[[ Exercise data open ]]

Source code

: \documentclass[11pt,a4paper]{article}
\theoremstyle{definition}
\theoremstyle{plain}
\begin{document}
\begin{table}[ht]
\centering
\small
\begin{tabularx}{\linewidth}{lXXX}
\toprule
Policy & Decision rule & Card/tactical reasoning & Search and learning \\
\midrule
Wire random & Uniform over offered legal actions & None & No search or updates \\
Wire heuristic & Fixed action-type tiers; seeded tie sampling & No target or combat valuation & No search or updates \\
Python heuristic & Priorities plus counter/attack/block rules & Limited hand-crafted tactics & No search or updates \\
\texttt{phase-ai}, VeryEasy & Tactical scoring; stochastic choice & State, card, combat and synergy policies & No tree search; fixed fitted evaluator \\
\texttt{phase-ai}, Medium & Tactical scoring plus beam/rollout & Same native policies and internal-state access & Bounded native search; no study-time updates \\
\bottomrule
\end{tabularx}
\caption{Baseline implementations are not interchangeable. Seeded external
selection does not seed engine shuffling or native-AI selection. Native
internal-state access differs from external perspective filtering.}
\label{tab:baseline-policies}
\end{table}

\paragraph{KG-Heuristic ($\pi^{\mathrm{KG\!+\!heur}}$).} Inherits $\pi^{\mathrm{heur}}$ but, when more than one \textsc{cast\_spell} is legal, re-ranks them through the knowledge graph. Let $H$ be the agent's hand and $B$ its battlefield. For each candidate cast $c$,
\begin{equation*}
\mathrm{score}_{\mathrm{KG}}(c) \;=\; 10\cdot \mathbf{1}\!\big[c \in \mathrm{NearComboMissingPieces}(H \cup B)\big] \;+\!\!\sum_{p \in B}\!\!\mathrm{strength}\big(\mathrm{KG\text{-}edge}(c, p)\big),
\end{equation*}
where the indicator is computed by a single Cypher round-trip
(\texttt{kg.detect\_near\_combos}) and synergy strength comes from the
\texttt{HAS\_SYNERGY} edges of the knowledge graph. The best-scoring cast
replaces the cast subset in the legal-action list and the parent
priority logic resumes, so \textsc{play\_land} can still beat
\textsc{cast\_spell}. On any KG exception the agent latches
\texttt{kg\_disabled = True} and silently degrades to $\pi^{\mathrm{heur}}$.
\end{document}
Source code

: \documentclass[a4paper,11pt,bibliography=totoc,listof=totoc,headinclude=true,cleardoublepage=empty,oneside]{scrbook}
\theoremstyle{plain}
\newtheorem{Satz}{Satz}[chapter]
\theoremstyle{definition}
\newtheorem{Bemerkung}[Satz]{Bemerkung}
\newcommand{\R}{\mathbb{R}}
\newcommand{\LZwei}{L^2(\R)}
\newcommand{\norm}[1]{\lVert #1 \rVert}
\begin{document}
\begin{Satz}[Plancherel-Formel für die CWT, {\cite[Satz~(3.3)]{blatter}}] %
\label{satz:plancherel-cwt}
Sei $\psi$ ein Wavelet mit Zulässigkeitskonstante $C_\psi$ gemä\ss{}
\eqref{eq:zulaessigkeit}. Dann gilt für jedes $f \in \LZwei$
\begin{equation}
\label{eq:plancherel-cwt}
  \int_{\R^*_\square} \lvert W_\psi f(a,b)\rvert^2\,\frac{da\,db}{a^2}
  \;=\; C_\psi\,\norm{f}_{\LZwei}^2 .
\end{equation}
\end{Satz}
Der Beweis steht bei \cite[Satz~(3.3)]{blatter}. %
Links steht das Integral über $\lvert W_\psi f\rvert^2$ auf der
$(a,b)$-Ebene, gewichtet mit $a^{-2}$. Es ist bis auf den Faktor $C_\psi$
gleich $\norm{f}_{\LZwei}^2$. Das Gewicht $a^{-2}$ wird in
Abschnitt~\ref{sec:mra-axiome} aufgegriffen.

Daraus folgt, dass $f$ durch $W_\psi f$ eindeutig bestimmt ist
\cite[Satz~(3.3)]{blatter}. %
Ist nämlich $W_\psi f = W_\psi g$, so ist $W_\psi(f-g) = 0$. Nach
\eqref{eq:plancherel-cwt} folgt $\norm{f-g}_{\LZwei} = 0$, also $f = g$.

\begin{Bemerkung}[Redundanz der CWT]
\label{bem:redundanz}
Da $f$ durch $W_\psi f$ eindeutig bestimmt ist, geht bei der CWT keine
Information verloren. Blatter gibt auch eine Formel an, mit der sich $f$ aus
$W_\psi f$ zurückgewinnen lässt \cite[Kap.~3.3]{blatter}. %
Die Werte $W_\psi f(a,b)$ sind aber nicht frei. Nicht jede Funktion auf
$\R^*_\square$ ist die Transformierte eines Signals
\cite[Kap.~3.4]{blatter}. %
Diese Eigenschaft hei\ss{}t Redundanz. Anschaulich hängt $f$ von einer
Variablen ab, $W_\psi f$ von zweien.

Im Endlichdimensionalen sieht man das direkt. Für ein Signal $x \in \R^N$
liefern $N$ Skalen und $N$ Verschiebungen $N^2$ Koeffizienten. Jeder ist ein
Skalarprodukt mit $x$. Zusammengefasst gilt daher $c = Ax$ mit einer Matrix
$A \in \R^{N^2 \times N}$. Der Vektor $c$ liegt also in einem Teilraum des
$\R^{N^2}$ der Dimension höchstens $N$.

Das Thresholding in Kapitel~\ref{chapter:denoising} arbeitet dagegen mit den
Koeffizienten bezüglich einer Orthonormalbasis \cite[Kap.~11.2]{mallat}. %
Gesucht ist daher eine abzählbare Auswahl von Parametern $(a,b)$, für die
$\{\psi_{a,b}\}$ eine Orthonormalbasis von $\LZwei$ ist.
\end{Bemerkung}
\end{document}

[[ Exercise data closed ]]

About this exercise |
Return every entry exactly.

Exercise solution |
Source code

: \documentclass[11pt,a4paper]{article}
\theoremstyle{definition}
\theoremstyle{plain}
\begin{document}
\begin{table}[ht]
\centering
\small
\begin{tabularx}{\linewidth}{lXXX}
\toprule
Policy & Decision rule & Card/tactical reasoning & Search and learning \\
\midrule
Wire random & Uniform over offered legal actions & None & No search or updates \\
Wire heuristic & Fixed action-type tiers; seeded tie sampling & No target or combat valuation & No search or updates \\
Python heuristic & Priorities plus counter/attack/block rules & Limited hand-crafted tactics & No search or updates \\
\texttt{phase-ai}, VeryEasy & Tactical scoring; stochastic choice & State, card, combat and synergy policies & No tree search; fixed fitted evaluator \\
\texttt{phase-ai}, Medium & Tactical scoring plus beam/rollout & Same native policies and internal-state access & Bounded native search; no study-time updates \\
\bottomrule
\end{tabularx}
\caption{Baseline implementations are not interchangeable. Seeded external
selection does not seed engine shuffling or native-AI selection. Native
internal-state access differs from external perspective filtering.}
\label{tab:baseline-policies}
\end{table}

\paragraph{KG-Heuristic ($\pi^{\mathrm{KG\!+\!heur}}$).} Inherits $\pi^{\mathrm{heur}}$ but, when more than one \textsc{cast\_spell} is legal, re-ranks them through the knowledge graph. Let $H$ be the agent's hand and $B$ its battlefield. For each candidate cast $c$,
\begin{equation*}
\mathrm{score}_{\mathrm{KG}}(c) \;=\; 10\cdot \mathbf{1}\!\big[c \in \mathrm{NearComboMissingPieces}(H \cup B)\big] \;+\!\!\sum_{p \in B}\!\!\mathrm{strength}\big(\mathrm{KG\text{-}edge}(c, p)\big),
\end{equation*}
where the indicator is computed by a single Cypher round-trip
(\texttt{kg.detect\_near\_combos}) and synergy strength comes from the
\texttt{HAS\_SYNERGY} edges of the knowledge graph. The best-scoring cast
replaces the cast subset in the legal-action list and the parent
priority logic resumes, so \textsc{play\_land} can still beat
\textsc{cast\_spell}. On any KG exception the agent latches
\texttt{kg\_disabled = True} and silently degrades to $\pi^{\mathrm{heur}}$.
\end{document}
Source code

: \documentclass[a4paper,11pt,bibliography=totoc,listof=totoc,headinclude=true,cleardoublepage=empty,oneside]{scrbook}
\theoremstyle{plain}
\newtheorem{Satz}{Satz}[chapter]
\theoremstyle{definition}
\newtheorem{Bemerkung}[Satz]{Bemerkung}
\newcommand{\R}{\mathbb{R}}
\newcommand{\LZwei}{L^2(\R)}
\newcommand{\norm}[1]{\lVert #1 \rVert}
\begin{document}
\begin{Satz}[Plancherel-Formel für die CWT, {\cite[Satz~(3.3)]{blatter}}] %
\label{satz:plancherel-cwt}
Sei $\psi$ ein Wavelet mit Zulässigkeitskonstante $C_\psi$ gemä\ss{}
\eqref{eq:zulaessigkeit}. Dann gilt für jedes $f \in \LZwei$
\begin{equation}
\label{eq:plancherel-cwt}
  \int_{\R^*_\square} \lvert W_\psi f(a,b)\rvert^2\,\frac{da\,db}{a^2}
  \;=\; C_\psi\,\norm{f}_{\LZwei}^2 .
\end{equation}
\end{Satz}
Der Beweis steht bei \cite[Satz~(3.3)]{blatter}. %
Links steht das Integral über $\lvert W_\psi f\rvert^2$ auf der
$(a,b)$-Ebene, gewichtet mit $a^{-2}$. Es ist bis auf den Faktor $C_\psi$
gleich $\norm{f}_{\LZwei}^2$. Das Gewicht $a^{-2}$ wird in
Abschnitt~\ref{sec:mra-axiome} aufgegriffen.

Daraus folgt, dass $f$ durch $W_\psi f$ eindeutig bestimmt ist
\cite[Satz~(3.3)]{blatter}. %
Ist nämlich $W_\psi f = W_\psi g$, so ist $W_\psi(f-g) = 0$. Nach
\eqref{eq:plancherel-cwt} folgt $\norm{f-g}_{\LZwei} = 0$, also $f = g$.

\begin{Bemerkung}[Redundanz der CWT]
\label{bem:redundanz}
Da $f$ durch $W_\psi f$ eindeutig bestimmt ist, geht bei der CWT keine
Information verloren. Blatter gibt auch eine Formel an, mit der sich $f$ aus
$W_\psi f$ zurückgewinnen lässt \cite[Kap.~3.3]{blatter}. %
Die Werte $W_\psi f(a,b)$ sind aber nicht frei. Nicht jede Funktion auf
$\R^*_\square$ ist die Transformierte eines Signals
\cite[Kap.~3.4]{blatter}. %
Diese Eigenschaft hei\ss{}t Redundanz. Anschaulich hängt $f$ von einer
Variablen ab, $W_\psi f$ von zweien.

Im Endlichdimensionalen sieht man das direkt. Für ein Signal $x \in \R^N$
liefern $N$ Skalen und $N$ Verschiebungen $N^2$ Koeffizienten. Jeder ist ein
Skalarprodukt mit $x$. Zusammengefasst gilt daher $c = Ax$ mit einer Matrix
$A \in \R^{N^2 \times N}$. Der Vektor $c$ liegt also in einem Teilraum des
$\R^{N^2}$ der Dimension höchstens $N$.

Das Thresholding in Kapitel~\ref{chapter:denoising} arbeitet dagegen mit den
Koeffizienten bezüglich einer Orthonormalbasis \cite[Kap.~11.2]{mallat}. %
Gesucht ist daher eine abzählbare Auswahl von Parametern $(a,b)$, für die
$\{\psi_{a,b}\}$ eine Orthonormalbasis von $\LZwei$ ist.
\end{Bemerkung}
\end{document}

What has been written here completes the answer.